| What the exercise asks |
Among the entries, which lines carry the string "beta"? Copy each of them.

| Listed entries |

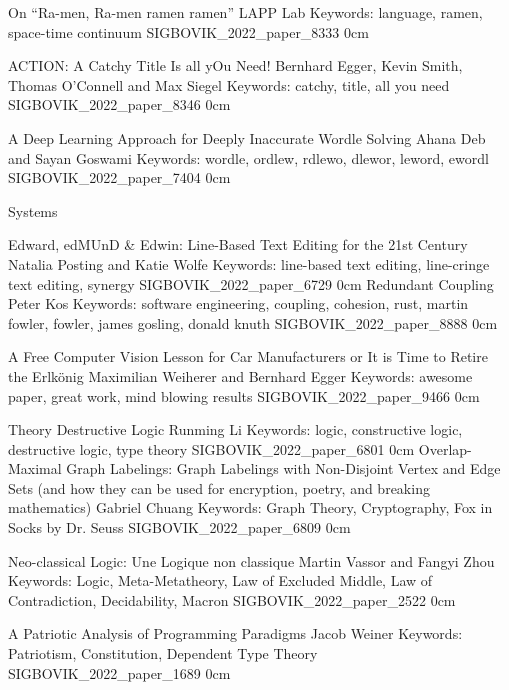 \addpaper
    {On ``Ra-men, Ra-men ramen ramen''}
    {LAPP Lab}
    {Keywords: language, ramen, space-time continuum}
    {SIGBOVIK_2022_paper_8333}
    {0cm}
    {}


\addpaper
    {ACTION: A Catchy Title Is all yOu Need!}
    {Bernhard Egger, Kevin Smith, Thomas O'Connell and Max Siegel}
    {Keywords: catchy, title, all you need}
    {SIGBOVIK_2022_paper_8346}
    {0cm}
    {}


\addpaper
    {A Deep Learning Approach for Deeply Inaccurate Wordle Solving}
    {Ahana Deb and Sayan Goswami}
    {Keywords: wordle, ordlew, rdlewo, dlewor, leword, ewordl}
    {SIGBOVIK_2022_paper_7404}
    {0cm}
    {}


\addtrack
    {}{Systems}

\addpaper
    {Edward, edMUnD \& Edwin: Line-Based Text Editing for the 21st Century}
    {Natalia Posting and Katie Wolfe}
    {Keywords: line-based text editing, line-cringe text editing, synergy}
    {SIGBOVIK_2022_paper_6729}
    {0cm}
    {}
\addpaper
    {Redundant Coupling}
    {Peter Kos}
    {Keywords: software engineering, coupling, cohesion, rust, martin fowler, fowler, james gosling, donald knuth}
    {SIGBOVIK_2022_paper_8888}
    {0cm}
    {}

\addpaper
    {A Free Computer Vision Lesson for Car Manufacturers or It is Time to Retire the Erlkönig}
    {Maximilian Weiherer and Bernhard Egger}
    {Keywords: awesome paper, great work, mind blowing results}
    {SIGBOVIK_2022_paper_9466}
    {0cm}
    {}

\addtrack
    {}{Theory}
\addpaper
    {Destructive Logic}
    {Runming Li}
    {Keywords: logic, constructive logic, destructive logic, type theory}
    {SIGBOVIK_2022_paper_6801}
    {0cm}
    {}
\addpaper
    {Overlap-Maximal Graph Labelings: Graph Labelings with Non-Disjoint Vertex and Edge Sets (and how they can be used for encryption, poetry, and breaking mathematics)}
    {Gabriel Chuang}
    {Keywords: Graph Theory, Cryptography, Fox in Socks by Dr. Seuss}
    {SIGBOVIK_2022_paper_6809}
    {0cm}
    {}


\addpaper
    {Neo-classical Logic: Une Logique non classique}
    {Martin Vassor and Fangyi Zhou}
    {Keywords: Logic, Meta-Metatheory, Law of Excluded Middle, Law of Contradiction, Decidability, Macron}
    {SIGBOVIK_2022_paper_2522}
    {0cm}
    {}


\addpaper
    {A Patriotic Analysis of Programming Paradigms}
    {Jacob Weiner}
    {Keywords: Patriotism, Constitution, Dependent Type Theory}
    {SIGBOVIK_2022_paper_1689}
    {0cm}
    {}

* * *

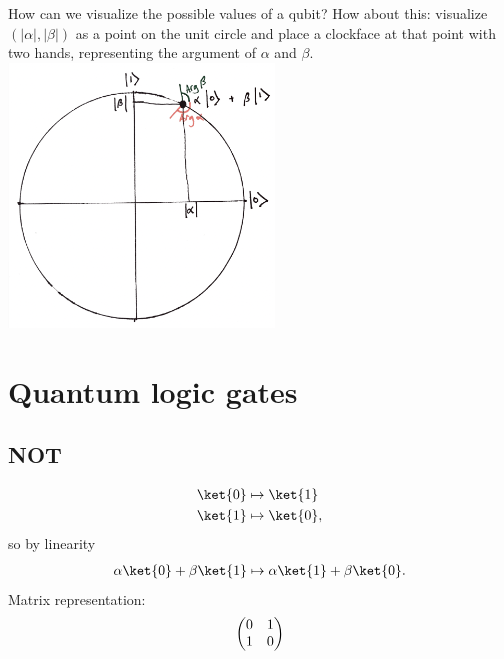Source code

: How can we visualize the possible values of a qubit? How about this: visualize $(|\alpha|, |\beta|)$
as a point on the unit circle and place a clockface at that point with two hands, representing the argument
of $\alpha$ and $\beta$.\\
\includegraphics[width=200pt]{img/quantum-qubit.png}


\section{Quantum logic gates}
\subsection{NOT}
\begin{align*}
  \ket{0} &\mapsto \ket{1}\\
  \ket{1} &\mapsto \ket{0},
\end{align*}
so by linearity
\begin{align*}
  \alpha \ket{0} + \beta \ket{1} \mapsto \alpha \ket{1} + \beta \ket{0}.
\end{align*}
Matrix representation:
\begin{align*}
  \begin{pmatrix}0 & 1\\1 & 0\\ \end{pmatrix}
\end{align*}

| Task answer |
: How can we visualize the possible values of a qubit? How about this: visualize $(|\alpha|, |\beta|)$
of $\alpha$ and $\beta$.\\
  \alpha \ket{0} + \beta \ket{1} \mapsto \alpha \ket{1} + \beta \ket{0}.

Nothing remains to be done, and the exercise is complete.